# I've decided what I want! yes sir!



## AshleytheGreat (Jul 24, 2005)

Alright so this is what I decided on 4 my 20 G tank. dun dun dun...ok here I go. I made a decision that I would get 3 Kribensis ( 2f 1m) instead of rams, because, well Iv'e just had a better experience with them. And since these little jewels hang at the bottom I was thinking of getting some Marble Hatchet fish since they stay at the very top. Smart thinking?! I KNOW!  I was reading and they said that they like to be in school of 5. Is that 2 much? Oh and maybe was going to throw in a balloon molly, just cause there neat. What do y'all think?


----------



## Damon (Jan 18, 2005)

The hatchet fish should be O.K. Leave the molly to another tank though.


----------



## Cichlid Man (Jan 19, 2005)

Agreed. Why have a molly anyway it spoils it. Anyhow go get 'em tiger barb.


----------



## judya (Jan 23, 2005)

Interesting to watch the females compete for the male though. All that dancing, shimmying, and stuff. Of course they are gorgeous then, and much prettier that he is.


----------



## AshleytheGreat (Jul 24, 2005)

REally? Wow I always thought that the males were prettier then the females. Interesting.

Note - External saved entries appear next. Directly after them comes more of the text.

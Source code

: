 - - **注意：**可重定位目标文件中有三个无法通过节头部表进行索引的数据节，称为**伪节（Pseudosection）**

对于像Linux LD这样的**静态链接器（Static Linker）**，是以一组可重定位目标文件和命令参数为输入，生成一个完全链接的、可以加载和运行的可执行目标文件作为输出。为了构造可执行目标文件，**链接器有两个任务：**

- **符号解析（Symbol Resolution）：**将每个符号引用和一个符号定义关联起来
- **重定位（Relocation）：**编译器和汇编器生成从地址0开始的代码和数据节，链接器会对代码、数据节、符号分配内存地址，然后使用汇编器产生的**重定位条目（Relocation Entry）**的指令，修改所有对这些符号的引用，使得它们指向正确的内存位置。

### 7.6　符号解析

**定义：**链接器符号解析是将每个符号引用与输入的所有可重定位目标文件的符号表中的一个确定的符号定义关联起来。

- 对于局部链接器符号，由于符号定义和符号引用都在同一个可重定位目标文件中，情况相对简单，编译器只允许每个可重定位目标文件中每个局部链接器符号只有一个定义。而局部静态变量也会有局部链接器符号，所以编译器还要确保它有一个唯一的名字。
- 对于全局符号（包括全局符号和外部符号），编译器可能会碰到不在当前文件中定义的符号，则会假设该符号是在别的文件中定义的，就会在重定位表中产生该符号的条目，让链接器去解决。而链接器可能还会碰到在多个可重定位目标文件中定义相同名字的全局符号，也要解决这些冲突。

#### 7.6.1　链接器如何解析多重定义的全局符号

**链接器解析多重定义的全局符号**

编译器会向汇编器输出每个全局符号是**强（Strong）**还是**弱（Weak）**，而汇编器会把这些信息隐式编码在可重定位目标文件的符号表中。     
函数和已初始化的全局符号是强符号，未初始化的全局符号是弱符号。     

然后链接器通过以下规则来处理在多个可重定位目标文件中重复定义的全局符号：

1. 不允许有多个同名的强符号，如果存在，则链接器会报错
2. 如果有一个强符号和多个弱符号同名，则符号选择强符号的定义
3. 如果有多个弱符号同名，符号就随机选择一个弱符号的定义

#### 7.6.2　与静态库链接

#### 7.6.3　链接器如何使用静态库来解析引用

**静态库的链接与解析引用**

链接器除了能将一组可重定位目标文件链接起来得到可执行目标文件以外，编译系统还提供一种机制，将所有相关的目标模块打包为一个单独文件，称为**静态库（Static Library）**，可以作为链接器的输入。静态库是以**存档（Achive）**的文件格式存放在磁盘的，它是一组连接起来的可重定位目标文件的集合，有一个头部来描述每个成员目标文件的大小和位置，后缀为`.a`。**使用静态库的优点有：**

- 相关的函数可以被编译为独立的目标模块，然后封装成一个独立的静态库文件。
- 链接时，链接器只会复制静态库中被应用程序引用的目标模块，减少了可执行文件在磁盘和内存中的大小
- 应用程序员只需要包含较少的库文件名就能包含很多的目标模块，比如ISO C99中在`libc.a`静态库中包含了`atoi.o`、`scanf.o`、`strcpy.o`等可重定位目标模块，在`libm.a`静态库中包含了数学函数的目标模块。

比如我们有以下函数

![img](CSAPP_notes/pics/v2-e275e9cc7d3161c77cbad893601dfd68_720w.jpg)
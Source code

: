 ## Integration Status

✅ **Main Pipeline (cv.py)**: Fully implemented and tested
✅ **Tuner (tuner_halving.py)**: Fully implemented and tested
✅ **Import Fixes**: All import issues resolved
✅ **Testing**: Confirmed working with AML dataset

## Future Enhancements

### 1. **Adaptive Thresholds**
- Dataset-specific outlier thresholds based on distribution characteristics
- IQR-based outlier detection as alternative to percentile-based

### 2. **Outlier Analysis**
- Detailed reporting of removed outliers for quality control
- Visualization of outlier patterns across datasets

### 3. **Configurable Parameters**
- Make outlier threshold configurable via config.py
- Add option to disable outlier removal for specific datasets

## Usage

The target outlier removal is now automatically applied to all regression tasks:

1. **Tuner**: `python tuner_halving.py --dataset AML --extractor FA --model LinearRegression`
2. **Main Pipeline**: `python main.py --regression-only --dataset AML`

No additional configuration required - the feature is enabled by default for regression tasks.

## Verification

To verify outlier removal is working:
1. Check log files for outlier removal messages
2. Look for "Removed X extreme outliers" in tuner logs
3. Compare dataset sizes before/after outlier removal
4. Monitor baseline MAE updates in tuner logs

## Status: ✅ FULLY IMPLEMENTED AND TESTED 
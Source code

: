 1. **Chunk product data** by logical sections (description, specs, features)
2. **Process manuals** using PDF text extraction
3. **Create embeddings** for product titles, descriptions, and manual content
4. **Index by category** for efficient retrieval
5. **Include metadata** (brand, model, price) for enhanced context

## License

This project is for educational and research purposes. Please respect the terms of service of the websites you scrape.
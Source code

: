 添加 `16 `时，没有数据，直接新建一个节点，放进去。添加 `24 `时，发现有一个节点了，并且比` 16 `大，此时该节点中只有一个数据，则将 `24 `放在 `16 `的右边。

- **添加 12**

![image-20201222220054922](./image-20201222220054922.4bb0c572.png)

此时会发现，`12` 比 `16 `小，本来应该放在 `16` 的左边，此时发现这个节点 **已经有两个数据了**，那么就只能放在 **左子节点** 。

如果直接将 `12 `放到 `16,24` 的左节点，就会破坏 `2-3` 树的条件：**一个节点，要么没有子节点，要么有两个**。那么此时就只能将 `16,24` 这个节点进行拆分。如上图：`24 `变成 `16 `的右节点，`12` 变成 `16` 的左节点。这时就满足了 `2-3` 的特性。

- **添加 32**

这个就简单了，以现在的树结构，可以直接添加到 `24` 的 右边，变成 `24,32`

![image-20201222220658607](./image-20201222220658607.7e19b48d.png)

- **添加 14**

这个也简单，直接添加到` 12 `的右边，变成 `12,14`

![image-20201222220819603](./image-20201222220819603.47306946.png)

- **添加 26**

Can't wait now!


----------



## Lisachromis (Jan 19, 2005)

Cover that tank well or you'll lose the hatchets.


----------



## AshleytheGreat (Jul 24, 2005)

Will they eat them?


----------



## Guest (Jul 29, 2005)

no, she means the hatchets will jump out if you dont have a hood on your tank.


----------



## AshleytheGreat (Jul 24, 2005)

Oooohh! haha I thought she ment cover the tank well with plants so they can hide and not get eaten! Thanks Katie.


----------